Even so, they weren’t ready to give up. Robert applied for another job at Food City, a local grocery store chain. He was hired for a part-time night stocker position. The only problem was he was hired to the location on the opposite side of town, which was about 4 miles away. With no car and no license, Robert started riding his bicycle to work, and sometimes he took the bus or a cab. To make matters worse, according to the unemployment agency’s policy, Robert could not have a part-time job and continue to receive unemployment funding. Although his job could not pay their bills, he believed the right thing to do was continue working at Food City instead of quitting right after being hired.
Robert’s motto since moving has been, “We always gotta do the next right thing. If we do the next right thing, it’ll be okay… It’s like a fail safe: if you just do the next right thing then you’ll never fail.”
Within a few months, Robert’s work ethic and dedication to the job was noticed, and Food City hired him full-time. He has worked throughout the Covid-19 pandemic, and he was recently promised full benefits starting in August. Robert continues to ride his bicycle to work every day.
“He’s my hero,” says CJ, “Going to ride his bicycle to work and going when everyone else was quarantined. He didn’t say ‘oh okay i don’t have a vehicle’… he never flinched about it so it doesn’t feel like it’s burdening him, so he’s my hero.”
Robert and CJ have lived in Blythe-Oldfield for about a year and a half now. They are engaged and will be getting married this July! They plan to stay in Blythe-Oldfield long term and are looking to buy a home through City Fields. One of their big goals is to help people in the community. If CJ’s health improves, she wants to go back to school so that she can open a social service center in the neighborhood. They both believe in creating a safe space where people can truly be themselves without judgement, accept who they are and learn how to move forward with their lives. CJ and Robert have both lived through drug addiction, depression, tragedy, poverty and so many other hardships. They want to share hope with people who feel lost in the same ways they have.
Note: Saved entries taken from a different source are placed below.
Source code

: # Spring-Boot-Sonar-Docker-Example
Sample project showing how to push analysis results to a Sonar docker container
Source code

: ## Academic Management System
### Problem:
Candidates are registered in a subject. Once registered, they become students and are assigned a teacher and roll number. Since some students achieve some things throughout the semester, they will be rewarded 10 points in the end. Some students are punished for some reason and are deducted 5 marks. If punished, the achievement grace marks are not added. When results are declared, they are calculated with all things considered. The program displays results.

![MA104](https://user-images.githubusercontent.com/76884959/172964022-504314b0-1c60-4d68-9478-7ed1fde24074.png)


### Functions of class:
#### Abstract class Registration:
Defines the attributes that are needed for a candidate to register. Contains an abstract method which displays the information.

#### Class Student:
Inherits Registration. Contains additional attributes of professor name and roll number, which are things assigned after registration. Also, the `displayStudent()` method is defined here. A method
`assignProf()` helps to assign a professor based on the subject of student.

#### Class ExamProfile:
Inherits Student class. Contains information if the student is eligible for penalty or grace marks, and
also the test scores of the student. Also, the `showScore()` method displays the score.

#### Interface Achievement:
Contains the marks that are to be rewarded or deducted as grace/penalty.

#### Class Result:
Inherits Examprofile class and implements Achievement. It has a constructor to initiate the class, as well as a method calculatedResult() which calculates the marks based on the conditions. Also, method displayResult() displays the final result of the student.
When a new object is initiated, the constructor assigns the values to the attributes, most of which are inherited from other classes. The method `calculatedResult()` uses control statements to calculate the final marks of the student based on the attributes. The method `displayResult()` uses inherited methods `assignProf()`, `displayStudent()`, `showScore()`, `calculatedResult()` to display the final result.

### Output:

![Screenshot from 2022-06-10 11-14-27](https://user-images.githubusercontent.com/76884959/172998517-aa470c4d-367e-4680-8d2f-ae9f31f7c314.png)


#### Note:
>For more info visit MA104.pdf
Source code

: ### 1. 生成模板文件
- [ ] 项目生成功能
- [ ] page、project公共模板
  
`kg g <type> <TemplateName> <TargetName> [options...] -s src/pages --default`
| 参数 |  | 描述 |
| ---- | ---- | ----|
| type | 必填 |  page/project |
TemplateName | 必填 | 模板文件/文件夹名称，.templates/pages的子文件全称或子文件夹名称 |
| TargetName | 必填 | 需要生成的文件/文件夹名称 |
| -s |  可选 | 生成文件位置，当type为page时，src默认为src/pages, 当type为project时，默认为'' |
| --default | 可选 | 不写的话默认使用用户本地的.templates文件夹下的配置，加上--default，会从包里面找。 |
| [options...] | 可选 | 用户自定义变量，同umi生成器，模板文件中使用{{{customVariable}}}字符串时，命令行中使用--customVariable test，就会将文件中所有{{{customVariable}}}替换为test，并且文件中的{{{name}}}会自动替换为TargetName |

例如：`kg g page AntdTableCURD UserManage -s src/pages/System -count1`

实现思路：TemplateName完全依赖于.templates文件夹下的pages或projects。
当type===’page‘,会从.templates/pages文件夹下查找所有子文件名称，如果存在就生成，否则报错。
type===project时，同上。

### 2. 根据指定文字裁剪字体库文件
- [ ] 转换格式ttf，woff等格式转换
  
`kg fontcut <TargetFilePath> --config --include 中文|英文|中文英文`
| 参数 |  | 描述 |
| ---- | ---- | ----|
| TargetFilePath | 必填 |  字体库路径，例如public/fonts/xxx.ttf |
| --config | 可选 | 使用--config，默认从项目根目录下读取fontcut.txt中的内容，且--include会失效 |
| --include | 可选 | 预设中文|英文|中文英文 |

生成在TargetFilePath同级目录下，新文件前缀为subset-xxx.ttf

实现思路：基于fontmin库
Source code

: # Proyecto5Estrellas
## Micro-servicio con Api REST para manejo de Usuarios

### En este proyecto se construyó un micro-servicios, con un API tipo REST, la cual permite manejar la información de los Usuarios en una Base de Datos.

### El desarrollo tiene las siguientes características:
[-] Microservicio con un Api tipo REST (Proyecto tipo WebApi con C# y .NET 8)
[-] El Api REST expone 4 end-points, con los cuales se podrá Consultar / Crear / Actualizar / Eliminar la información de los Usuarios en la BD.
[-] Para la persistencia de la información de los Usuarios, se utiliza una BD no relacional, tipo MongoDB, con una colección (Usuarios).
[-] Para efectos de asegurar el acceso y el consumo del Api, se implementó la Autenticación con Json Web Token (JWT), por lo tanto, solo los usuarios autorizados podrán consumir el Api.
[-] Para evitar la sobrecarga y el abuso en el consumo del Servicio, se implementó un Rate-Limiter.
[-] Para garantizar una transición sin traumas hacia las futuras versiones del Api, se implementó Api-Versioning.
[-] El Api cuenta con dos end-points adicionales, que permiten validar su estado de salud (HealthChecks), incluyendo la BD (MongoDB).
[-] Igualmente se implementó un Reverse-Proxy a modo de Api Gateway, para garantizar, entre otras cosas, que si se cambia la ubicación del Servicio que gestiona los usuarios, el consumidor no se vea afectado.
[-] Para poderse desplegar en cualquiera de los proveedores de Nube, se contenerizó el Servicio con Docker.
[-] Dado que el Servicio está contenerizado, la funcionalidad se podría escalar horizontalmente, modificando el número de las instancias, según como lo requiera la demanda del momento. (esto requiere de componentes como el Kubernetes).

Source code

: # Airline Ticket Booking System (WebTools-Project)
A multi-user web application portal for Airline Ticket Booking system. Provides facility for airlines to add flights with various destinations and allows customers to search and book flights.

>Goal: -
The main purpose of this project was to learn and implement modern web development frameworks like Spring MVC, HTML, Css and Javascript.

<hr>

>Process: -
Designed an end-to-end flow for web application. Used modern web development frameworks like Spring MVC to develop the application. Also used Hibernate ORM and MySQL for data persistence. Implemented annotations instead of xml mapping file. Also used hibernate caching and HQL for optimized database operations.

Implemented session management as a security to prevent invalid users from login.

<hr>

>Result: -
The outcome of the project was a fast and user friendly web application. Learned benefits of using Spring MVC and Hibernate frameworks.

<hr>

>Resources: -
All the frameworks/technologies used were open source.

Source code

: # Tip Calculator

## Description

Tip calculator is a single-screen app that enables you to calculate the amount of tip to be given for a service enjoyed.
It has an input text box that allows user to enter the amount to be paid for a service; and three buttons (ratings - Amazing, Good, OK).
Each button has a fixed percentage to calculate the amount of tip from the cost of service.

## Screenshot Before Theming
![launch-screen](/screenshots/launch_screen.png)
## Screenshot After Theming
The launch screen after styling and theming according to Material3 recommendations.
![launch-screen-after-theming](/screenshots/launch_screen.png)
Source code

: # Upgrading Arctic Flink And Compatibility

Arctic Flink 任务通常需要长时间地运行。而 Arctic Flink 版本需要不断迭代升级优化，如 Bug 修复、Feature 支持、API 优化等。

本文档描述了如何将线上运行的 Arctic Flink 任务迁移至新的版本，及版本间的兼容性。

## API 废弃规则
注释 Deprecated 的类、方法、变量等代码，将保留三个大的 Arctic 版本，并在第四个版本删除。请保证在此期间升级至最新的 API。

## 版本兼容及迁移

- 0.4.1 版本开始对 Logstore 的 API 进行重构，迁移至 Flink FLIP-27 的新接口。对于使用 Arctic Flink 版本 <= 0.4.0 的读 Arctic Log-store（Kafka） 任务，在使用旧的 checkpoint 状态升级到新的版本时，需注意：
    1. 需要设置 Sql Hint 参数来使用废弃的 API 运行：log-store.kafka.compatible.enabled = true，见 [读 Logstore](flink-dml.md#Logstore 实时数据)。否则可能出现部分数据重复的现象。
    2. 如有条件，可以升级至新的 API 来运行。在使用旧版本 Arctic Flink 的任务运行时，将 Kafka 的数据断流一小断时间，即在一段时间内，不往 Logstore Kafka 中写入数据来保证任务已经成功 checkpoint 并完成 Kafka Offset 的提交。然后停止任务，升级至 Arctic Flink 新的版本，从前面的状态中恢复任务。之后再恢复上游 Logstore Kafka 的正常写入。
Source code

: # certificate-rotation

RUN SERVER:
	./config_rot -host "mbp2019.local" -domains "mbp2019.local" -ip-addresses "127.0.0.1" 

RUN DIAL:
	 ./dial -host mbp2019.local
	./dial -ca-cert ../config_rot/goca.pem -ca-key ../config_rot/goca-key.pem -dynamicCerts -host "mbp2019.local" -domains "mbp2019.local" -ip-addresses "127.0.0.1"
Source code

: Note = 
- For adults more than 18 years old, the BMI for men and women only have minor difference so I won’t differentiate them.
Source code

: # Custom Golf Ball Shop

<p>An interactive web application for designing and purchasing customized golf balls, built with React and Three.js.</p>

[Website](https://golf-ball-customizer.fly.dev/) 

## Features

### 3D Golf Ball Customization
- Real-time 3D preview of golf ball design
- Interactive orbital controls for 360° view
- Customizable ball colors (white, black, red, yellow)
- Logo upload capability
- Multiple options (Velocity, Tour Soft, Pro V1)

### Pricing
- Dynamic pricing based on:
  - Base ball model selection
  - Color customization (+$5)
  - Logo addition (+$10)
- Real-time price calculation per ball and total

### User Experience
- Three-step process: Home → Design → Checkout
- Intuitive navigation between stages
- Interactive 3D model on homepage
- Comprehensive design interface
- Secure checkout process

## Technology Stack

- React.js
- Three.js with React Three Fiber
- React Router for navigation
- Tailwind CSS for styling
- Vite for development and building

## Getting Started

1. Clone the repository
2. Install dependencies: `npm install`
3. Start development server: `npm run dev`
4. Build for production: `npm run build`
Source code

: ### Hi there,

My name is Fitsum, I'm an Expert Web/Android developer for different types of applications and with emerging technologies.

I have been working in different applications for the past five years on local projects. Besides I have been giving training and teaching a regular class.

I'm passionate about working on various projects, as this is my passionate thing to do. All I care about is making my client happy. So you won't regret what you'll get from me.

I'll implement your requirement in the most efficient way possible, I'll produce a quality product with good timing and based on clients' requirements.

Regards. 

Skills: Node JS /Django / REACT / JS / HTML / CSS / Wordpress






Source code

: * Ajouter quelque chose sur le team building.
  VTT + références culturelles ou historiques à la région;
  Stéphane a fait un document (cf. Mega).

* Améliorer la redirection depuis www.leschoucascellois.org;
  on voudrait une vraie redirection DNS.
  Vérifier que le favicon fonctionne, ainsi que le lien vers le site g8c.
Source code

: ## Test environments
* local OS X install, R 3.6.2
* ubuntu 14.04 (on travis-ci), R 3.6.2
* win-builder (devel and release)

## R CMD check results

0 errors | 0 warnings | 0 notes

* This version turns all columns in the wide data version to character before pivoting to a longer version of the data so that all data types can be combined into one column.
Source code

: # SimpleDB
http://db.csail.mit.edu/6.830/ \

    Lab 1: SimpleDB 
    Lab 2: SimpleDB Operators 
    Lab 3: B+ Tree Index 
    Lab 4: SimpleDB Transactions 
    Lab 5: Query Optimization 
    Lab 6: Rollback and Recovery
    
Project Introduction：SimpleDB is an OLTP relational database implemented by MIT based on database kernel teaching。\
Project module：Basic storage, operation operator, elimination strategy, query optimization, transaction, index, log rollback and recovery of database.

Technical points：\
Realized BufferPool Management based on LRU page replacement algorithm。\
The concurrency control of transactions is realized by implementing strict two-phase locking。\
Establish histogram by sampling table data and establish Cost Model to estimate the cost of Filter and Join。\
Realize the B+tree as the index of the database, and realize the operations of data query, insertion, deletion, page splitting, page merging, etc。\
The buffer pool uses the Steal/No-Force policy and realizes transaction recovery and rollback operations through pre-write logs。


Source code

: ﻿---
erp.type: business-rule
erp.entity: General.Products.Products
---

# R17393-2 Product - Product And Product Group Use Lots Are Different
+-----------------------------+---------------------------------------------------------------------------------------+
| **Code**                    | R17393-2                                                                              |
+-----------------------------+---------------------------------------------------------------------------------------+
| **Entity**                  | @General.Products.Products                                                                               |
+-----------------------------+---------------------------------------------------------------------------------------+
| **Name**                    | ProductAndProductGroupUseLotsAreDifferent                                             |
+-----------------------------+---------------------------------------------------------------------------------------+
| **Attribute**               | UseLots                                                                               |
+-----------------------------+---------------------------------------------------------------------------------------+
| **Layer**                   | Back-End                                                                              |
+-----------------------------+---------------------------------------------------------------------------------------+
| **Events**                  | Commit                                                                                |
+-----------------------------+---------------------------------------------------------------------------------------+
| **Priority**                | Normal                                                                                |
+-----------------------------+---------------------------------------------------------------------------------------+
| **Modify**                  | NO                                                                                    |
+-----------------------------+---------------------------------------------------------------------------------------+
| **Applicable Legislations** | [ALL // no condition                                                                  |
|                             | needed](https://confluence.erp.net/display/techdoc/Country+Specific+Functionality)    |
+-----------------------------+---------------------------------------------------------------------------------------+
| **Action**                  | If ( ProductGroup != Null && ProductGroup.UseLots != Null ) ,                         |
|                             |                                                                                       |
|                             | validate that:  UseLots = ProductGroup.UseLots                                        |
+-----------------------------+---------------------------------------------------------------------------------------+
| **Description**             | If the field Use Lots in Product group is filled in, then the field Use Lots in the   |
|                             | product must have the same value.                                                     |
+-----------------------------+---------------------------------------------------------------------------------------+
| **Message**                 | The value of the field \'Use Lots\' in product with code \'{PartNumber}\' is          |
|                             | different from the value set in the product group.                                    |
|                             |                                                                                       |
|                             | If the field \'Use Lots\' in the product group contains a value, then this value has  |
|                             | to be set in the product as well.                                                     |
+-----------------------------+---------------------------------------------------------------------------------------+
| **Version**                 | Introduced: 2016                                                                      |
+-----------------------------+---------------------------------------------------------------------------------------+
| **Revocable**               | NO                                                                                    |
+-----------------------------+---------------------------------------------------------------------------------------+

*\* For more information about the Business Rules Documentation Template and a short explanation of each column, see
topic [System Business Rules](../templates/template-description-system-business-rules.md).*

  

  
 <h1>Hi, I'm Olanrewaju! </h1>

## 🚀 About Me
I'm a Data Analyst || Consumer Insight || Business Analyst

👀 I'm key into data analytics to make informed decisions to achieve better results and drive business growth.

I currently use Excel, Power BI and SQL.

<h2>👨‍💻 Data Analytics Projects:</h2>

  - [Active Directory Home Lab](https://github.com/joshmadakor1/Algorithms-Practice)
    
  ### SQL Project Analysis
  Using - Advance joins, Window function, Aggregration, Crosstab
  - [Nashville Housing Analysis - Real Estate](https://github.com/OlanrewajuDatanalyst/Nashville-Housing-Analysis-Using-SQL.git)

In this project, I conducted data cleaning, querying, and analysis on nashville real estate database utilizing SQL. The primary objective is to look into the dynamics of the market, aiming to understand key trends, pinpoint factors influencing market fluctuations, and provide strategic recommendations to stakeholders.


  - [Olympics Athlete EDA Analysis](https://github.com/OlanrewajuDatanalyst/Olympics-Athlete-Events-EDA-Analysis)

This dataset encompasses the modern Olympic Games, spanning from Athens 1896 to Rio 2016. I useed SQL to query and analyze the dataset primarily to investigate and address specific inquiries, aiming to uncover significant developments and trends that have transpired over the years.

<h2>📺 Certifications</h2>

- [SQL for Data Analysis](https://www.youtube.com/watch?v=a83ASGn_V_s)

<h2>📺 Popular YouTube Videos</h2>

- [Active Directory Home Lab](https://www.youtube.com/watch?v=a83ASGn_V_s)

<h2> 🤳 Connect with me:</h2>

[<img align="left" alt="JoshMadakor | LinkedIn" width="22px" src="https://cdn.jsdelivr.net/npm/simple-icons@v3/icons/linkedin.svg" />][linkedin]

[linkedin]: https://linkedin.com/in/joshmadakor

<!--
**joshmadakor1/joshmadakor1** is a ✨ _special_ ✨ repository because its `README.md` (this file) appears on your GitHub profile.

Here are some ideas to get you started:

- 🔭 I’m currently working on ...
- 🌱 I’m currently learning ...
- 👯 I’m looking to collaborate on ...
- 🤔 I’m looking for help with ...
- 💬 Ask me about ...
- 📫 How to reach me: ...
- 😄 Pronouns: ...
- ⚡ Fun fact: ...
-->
“Don’t be afraid to ask for help,” says Robert. “If you’re always afraid you’re never gonna get it and no one ever knows you need the help. It took me 42 years to realize that.”
CJ’s biggest piece of advice to people comes from a quote by Morgan Freeman: “You only fail when you stop trying.”
That’s what CJ and Robert do every day. They keep trying. They keep moving forward. This is a lesson that all of us can learn from and be inspired by.